DIRECTIONS:
Give back exactly the stretch of data below from the line holding "#### [Rámec pro" through the line holding "##### [Nastavení příchozích", both ends included, and leave the remaining lines out.
══════
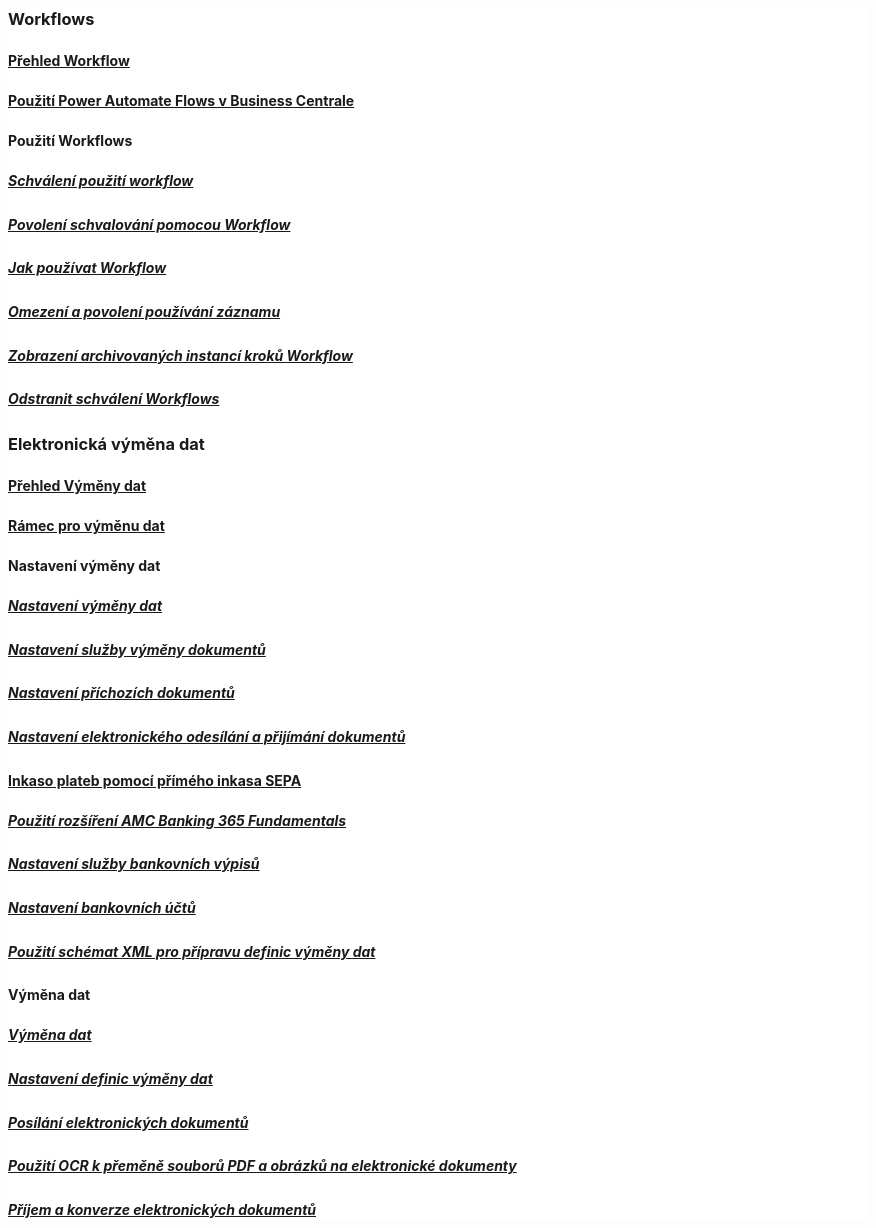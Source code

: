 ### Workflows
#### [Přehled Workflow](across-workflow.md)
#### [Použití Power Automate Flows v Business Centrale](across-how-use-financials-data-source-flow.md)
#### Použití Workflows
##### [Schválení použití workflow](across-use-workflows.md)
##### [Povolení schvalování pomocou Workflow](across-how-to-enable-workflows.md)
##### [Jak používat Workflow](across-how-use-approval-workflows.md)
##### [Omezení a povolení používání záznamu](across-how-to-restrict-and-allow-usage-of-a-record.md)
##### [Zobrazení archivovaných instancí kroků Workflow](across-how-to-view-archived-workflow-step-instances.md)
##### [Odstranit schválení Workflows](across-how-to-delete-workflows.md)

### Elektronická výměna dat
#### [Přehled Výměny dat](across-data-exchange.md)
#### [Rámec pro výměnu dat](across-about-the-data-exchange-framework.md)
#### Nastavení výměny dat
##### [Nastavení výměny dat](across-set-up-data-exchange.md)
##### [Nastavení služby výměny dokumentů](across-how-to-set-up-a-document-exchange-service.md)
##### [Nastavení příchozích dokumentů](across-how-setup-income-documents.md)
##### [Nastavení elektronického odesílání a přijímání dokumentů](across-how-to-set-up-electronic-document-sending-and-receiving.md)
#### [Inkaso plateb pomocí přímého inkasa SEPA](finance-collect-payments-with-sepa-direct-debit.md)
##### [Použití rozšíření AMC Banking 365 Fundamentals](ui-extensions-amc-banking.md)
##### [Nastavení služby bankovních výpisů](bank-how-setup-bank-statement-service.md)
##### [Nastavení bankovních účtů](bank-how-setup-bank-accounts.md)
##### [Použití schémat XML pro přípravu definic výměny dat](across-how-to-use-xml-schemas-to-prepare-data-exchange-definitions.md)

#### Výměna dat
##### [Výměna dat](across-exchange-data.md)
##### [Nastavení definic výměny dat](across-how-to-set-up-data-exchange-definitions.md)
##### [Posílání elektronických dokumentů](sales-how-to-send-electronic-documents.md)
##### [Použití OCR k přeměně souborů PDF a obrázků na elektronické dokumenty](across-how-use-ocr-pdf-images-files.md)
##### [Příjem a konverze elektronických dokumentů](purchasing-how-to-receive-and-convert-electronic-documents.md)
══════
WORKED SOLUTION:
#### [Rámec pro výměnu dat](across-about-the-data-exchange-framework.md)
#### Nastavení výměny dat
##### [Nastavení výměny dat](across-set-up-data-exchange.md)
##### [Nastavení služby výměny dokumentů](across-how-to-set-up-a-document-exchange-service.md)
##### [Nastavení příchozích dokumentů](across-how-setup-income-documents.md)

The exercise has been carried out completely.